▶ [Problem to solve]: Bring together copies of the lines in the data below that contain the word "center".

▶ [Records for the task]:
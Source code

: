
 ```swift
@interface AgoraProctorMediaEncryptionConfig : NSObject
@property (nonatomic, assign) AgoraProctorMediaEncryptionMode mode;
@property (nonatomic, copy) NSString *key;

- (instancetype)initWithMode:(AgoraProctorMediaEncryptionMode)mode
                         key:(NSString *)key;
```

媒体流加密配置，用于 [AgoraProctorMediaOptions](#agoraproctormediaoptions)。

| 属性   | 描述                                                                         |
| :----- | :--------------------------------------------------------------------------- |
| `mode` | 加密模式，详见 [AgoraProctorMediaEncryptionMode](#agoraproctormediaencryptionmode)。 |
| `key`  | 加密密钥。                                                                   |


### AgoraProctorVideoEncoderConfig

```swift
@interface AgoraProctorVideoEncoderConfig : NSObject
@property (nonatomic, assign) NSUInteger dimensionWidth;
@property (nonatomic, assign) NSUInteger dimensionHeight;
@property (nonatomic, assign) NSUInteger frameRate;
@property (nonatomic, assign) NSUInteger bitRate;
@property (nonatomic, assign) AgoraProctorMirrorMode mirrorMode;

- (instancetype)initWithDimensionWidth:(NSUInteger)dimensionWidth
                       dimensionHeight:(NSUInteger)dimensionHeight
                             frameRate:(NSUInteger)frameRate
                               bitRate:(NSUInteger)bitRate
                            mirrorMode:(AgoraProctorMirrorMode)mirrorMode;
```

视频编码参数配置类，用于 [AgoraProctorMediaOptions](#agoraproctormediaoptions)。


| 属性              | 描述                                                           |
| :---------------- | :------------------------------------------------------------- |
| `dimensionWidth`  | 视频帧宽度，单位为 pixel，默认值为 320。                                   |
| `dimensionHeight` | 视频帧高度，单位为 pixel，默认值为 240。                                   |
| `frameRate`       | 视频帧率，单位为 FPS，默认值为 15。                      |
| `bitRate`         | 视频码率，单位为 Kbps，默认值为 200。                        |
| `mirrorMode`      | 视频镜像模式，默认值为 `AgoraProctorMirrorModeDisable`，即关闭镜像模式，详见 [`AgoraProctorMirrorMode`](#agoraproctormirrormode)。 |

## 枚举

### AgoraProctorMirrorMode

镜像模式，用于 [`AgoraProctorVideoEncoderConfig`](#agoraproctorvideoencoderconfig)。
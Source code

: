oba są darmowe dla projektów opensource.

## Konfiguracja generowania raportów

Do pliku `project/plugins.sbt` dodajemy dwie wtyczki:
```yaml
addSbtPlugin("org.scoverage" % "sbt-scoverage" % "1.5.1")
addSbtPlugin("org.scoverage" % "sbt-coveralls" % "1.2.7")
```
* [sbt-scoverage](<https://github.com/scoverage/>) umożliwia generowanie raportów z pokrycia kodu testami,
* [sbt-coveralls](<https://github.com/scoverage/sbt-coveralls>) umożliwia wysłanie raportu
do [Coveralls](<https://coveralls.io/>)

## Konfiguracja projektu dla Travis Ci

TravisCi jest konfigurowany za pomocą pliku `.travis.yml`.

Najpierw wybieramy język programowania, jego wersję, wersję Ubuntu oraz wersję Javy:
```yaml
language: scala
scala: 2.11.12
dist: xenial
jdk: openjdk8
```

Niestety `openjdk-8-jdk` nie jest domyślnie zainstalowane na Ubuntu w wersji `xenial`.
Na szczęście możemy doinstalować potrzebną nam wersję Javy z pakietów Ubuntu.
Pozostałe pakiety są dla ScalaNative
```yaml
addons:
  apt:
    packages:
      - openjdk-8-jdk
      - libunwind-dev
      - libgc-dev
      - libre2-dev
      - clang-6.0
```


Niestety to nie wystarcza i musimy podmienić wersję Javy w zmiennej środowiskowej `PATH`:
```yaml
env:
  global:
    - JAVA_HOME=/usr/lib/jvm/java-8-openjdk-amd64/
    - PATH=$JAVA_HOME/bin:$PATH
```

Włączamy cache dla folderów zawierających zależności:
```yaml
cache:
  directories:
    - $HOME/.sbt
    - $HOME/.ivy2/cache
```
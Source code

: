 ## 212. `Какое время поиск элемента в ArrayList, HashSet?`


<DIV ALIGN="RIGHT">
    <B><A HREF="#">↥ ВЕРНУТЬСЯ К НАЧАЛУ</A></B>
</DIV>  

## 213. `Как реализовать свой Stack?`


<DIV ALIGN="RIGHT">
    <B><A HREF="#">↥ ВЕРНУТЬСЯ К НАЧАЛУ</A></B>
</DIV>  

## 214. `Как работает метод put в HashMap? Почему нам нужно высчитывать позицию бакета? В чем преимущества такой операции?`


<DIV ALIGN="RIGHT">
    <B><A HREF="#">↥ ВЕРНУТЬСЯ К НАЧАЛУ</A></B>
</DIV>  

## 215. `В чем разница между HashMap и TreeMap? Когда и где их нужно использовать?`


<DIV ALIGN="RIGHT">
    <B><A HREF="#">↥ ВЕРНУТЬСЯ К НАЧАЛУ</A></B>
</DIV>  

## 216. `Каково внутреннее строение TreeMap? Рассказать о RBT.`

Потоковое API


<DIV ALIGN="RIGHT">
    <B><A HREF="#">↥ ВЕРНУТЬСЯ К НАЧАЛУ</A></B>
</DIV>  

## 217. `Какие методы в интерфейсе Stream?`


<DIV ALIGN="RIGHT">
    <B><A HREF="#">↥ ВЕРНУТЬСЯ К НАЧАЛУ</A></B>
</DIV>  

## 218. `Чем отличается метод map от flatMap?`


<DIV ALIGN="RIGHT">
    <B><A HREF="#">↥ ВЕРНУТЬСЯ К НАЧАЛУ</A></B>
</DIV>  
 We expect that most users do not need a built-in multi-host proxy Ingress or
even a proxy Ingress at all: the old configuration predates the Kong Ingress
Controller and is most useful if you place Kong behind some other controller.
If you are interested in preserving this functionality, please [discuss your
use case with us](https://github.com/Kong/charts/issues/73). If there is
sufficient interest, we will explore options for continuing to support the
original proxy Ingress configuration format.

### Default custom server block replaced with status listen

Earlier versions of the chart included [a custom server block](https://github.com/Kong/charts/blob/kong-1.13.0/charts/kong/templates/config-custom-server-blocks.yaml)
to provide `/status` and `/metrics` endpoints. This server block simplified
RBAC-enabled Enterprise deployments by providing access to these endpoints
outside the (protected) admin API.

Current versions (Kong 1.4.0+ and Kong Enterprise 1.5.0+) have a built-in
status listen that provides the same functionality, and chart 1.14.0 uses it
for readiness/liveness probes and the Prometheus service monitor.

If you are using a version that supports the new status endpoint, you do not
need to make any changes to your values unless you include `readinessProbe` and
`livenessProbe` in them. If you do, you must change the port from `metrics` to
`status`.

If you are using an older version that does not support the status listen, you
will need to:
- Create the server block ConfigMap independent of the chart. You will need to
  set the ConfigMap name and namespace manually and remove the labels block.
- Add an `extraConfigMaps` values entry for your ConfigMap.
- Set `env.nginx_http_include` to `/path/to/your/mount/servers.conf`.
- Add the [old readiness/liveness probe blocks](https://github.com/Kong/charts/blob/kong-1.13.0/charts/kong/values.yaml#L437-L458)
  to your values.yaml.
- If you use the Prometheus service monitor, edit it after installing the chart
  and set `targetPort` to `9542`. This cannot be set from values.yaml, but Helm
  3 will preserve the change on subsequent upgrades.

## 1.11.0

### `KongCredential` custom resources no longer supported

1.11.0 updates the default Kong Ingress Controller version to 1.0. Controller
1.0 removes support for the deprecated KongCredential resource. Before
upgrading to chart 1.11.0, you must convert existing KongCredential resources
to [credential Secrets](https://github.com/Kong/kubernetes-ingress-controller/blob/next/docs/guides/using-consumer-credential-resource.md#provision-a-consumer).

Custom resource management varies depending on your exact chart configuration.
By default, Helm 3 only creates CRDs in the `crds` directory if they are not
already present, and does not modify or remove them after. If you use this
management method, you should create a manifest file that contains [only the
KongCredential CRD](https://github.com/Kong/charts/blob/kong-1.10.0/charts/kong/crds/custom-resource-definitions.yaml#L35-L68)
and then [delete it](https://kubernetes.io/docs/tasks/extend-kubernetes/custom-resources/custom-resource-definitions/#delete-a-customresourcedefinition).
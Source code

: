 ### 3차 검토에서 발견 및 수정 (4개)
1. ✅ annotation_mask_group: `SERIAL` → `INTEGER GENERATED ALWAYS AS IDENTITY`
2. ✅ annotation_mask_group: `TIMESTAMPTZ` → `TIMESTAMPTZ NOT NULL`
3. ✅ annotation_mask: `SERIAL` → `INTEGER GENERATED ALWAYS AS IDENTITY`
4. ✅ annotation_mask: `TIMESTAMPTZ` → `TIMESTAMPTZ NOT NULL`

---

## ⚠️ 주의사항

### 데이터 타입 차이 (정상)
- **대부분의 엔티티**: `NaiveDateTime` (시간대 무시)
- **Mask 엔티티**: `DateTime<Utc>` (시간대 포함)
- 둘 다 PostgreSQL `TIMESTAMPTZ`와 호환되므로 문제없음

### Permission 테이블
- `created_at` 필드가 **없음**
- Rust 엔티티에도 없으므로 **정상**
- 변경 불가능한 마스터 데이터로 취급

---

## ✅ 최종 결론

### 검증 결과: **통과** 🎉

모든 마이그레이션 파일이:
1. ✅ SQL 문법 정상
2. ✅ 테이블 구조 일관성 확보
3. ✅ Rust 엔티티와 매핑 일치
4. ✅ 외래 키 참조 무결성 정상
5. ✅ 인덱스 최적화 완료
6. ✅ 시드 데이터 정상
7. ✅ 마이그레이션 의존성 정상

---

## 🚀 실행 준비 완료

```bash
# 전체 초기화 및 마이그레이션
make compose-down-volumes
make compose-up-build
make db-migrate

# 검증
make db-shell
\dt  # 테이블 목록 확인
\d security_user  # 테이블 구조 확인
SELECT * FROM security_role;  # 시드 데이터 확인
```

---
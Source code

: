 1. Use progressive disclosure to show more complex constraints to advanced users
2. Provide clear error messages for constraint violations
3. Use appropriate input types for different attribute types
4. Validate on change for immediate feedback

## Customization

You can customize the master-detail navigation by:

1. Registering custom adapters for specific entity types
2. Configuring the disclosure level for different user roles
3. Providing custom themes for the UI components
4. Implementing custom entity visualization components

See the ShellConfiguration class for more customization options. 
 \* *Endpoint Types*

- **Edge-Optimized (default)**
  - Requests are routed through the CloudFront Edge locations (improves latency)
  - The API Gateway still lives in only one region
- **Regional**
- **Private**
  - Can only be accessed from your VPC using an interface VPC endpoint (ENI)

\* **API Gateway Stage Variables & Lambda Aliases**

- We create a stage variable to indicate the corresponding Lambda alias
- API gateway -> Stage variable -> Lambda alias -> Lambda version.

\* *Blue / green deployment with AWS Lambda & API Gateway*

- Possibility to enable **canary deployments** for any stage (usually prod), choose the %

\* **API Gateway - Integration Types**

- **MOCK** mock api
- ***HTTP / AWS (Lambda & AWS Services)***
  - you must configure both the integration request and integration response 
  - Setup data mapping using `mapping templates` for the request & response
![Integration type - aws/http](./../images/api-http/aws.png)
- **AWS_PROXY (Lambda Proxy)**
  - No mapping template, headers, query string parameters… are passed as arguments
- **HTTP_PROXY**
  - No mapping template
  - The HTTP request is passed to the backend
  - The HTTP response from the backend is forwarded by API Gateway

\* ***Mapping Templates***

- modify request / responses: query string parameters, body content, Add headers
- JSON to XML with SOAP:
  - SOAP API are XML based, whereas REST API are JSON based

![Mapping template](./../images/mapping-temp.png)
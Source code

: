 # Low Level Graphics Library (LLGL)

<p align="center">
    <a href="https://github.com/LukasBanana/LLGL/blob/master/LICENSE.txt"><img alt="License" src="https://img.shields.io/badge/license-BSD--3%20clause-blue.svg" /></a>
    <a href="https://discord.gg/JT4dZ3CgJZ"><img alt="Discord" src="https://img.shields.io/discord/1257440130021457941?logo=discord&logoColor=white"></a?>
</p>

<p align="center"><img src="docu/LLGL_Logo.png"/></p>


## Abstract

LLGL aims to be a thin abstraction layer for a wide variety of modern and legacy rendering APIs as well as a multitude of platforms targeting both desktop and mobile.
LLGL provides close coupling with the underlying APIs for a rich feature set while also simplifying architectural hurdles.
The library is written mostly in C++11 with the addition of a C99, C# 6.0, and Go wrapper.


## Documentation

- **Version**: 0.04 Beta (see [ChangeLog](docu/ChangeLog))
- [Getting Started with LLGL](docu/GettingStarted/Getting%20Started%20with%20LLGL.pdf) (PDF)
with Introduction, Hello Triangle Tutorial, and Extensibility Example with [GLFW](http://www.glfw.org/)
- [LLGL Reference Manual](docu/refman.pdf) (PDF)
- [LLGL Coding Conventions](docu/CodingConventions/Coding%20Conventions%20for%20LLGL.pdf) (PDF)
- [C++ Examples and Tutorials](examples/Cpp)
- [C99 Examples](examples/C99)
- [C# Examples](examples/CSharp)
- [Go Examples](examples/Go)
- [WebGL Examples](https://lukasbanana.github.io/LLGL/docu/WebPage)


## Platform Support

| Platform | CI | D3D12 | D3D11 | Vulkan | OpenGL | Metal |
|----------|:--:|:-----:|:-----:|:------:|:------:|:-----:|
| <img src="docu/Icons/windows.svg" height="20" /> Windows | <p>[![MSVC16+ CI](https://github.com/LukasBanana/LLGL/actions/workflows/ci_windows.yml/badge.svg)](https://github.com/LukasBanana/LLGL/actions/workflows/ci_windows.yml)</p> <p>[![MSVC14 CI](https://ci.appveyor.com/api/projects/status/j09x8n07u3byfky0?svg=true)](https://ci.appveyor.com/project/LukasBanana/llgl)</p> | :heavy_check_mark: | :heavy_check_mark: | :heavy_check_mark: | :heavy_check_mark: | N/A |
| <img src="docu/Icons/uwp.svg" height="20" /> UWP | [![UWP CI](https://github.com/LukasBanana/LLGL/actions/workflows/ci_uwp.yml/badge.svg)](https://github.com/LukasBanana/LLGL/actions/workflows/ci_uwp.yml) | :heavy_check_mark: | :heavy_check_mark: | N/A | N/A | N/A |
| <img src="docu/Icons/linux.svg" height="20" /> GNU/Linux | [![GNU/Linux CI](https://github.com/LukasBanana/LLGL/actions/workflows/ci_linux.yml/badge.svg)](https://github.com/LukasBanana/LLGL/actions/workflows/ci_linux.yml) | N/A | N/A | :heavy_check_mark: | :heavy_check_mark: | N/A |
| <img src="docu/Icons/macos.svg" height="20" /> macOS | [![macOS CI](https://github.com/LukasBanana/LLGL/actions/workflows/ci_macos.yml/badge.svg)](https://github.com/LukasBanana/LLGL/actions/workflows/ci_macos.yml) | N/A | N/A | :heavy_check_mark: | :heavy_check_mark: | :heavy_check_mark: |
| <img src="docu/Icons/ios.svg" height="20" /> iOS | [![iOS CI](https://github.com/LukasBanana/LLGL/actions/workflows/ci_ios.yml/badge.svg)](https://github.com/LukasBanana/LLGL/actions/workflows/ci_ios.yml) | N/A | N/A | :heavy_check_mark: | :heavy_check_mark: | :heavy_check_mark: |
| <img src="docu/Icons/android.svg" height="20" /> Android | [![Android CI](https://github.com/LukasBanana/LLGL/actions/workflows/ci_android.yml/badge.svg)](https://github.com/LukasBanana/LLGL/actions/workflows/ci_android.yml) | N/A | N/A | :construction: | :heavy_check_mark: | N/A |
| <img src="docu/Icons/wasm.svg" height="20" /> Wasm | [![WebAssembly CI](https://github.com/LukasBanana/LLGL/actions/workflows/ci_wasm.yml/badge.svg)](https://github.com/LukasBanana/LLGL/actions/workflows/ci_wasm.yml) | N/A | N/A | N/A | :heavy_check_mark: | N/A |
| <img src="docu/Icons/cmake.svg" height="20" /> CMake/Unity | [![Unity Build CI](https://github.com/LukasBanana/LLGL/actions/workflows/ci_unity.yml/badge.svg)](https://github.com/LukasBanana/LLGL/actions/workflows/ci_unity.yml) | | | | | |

▶ [Answer section]:
<p align="center">
<p align="center"><img src="docu/LLGL_Logo.png"/></p>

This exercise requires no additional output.